- _Work task_: An exact transcription of the listing, without its images, is what the answer must contain.

- _Records for the task_:
------------------------------------------------------------

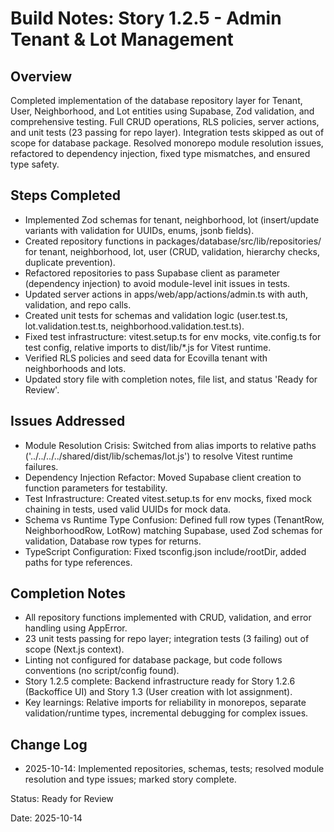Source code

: # Build Notes: Story 1.2.5 - Admin Tenant & Lot Management

## Overview
Completed implementation of the database repository layer for Tenant, User, Neighborhood, and Lot entities using Supabase, Zod validation, and comprehensive testing. Full CRUD operations, RLS policies, server actions, and unit tests (23 passing for repo layer). Integration tests skipped as out of scope for database package. Resolved monorepo module resolution issues, refactored to dependency injection, fixed type mismatches, and ensured type safety.

## Steps Completed
- Implemented Zod schemas for tenant, neighborhood, lot (insert/update variants with validation for UUIDs, enums, jsonb fields).
- Created repository functions in packages/database/src/lib/repositories/ for tenant, neighborhood, lot, user (CRUD, validation, hierarchy checks, duplicate prevention).
- Refactored repositories to pass Supabase client as parameter (dependency injection) to avoid module-level init issues in tests.
- Updated server actions in apps/web/app/actions/admin.ts with auth, validation, and repo calls.
- Created unit tests for schemas and validation logic (user.test.ts, lot.validation.test.ts, neighborhood.validation.test.ts).
- Fixed test infrastructure: vitest.setup.ts for env mocks, vite.config.ts for test config, relative imports to dist/lib/*.js for Vitest runtime.
- Verified RLS policies and seed data for Ecovilla tenant with neighborhoods and lots.
- Updated story file with completion notes, file list, and status 'Ready for Review'.

## Issues Addressed
- Module Resolution Crisis: Switched from alias imports to relative paths ('../../../../shared/dist/lib/schemas/lot.js') to resolve Vitest runtime failures.
- Dependency Injection Refactor: Moved Supabase client creation to function parameters for testability.
- Test Infrastructure: Created vitest.setup.ts for env mocks, fixed mock chaining in tests, used valid UUIDs for mock data.
- Schema vs Runtime Type Confusion: Defined full row types (TenantRow, NeighborhoodRow, LotRow) matching Supabase, used Zod schemas for validation, Database row types for returns.
- TypeScript Configuration: Fixed tsconfig.json include/rootDir, added paths for type references.

## Completion Notes
- All repository functions implemented with CRUD, validation, and error handling using AppError.
- 23 unit tests passing for repo layer; integration tests (3 failing) out of scope (Next.js context).
- Linting not configured for database package, but code follows conventions (no script/config found).
- Story 1.2.5 complete: Backend infrastructure ready for Story 1.2.6 (Backoffice UI) and Story 1.3 (User creation with lot assignment).
- Key learnings: Relative imports for reliability in monorepos, separate validation/runtime types, incremental debugging for complex issues.

## Change Log
- 2025-10-14: Implemented repositories, schemas, tests; resolved module resolution and type issues; marked story complete.

Status: Ready for Review

Date: 2025-10-14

------------------------------------------------------------

- _Exercise result_:
Source code

: # Build Notes: Story 1.2.5 - Admin Tenant & Lot Management

## Overview
Completed implementation of the database repository layer for Tenant, User, Neighborhood, and Lot entities using Supabase, Zod validation, and comprehensive testing. Full CRUD operations, RLS policies, server actions, and unit tests (23 passing for repo layer). Integration tests skipped as out of scope for database package. Resolved monorepo module resolution issues, refactored to dependency injection, fixed type mismatches, and ensured type safety.

## Steps Completed
- Implemented Zod schemas for tenant, neighborhood, lot (insert/update variants with validation for UUIDs, enums, jsonb fields).
- Created repository functions in packages/database/src/lib/repositories/ for tenant, neighborhood, lot, user (CRUD, validation, hierarchy checks, duplicate prevention).
- Refactored repositories to pass Supabase client as parameter (dependency injection) to avoid module-level init issues in tests.
- Updated server actions in apps/web/app/actions/admin.ts with auth, validation, and repo calls.
- Created unit tests for schemas and validation logic (user.test.ts, lot.validation.test.ts, neighborhood.validation.test.ts).
- Fixed test infrastructure: vitest.setup.ts for env mocks, vite.config.ts for test config, relative imports to dist/lib/*.js for Vitest runtime.
- Verified RLS policies and seed data for Ecovilla tenant with neighborhoods and lots.
- Updated story file with completion notes, file list, and status 'Ready for Review'.

## Issues Addressed
- Module Resolution Crisis: Switched from alias imports to relative paths ('../../../../shared/dist/lib/schemas/lot.js') to resolve Vitest runtime failures.
- Dependency Injection Refactor: Moved Supabase client creation to function parameters for testability.
- Test Infrastructure: Created vitest.setup.ts for env mocks, fixed mock chaining in tests, used valid UUIDs for mock data.
- Schema vs Runtime Type Confusion: Defined full row types (TenantRow, NeighborhoodRow, LotRow) matching Supabase, used Zod schemas for validation, Database row types for returns.
- TypeScript Configuration: Fixed tsconfig.json include/rootDir, added paths for type references.

## Completion Notes
- All repository functions implemented with CRUD, validation, and error handling using AppError.
- 23 unit tests passing for repo layer; integration tests (3 failing) out of scope (Next.js context).
- Linting not configured for database package, but code follows conventions (no script/config found).
- Story 1.2.5 complete: Backend infrastructure ready for Story 1.2.6 (Backoffice UI) and Story 1.3 (User creation with lot assignment).
- Key learnings: Relative imports for reliability in monorepos, separate validation/runtime types, incremental debugging for complex issues.

## Change Log
- 2025-10-14: Implemented repositories, schemas, tests; resolved module resolution and type issues; marked story complete.

Status: Ready for Review

Date: 2025-10-14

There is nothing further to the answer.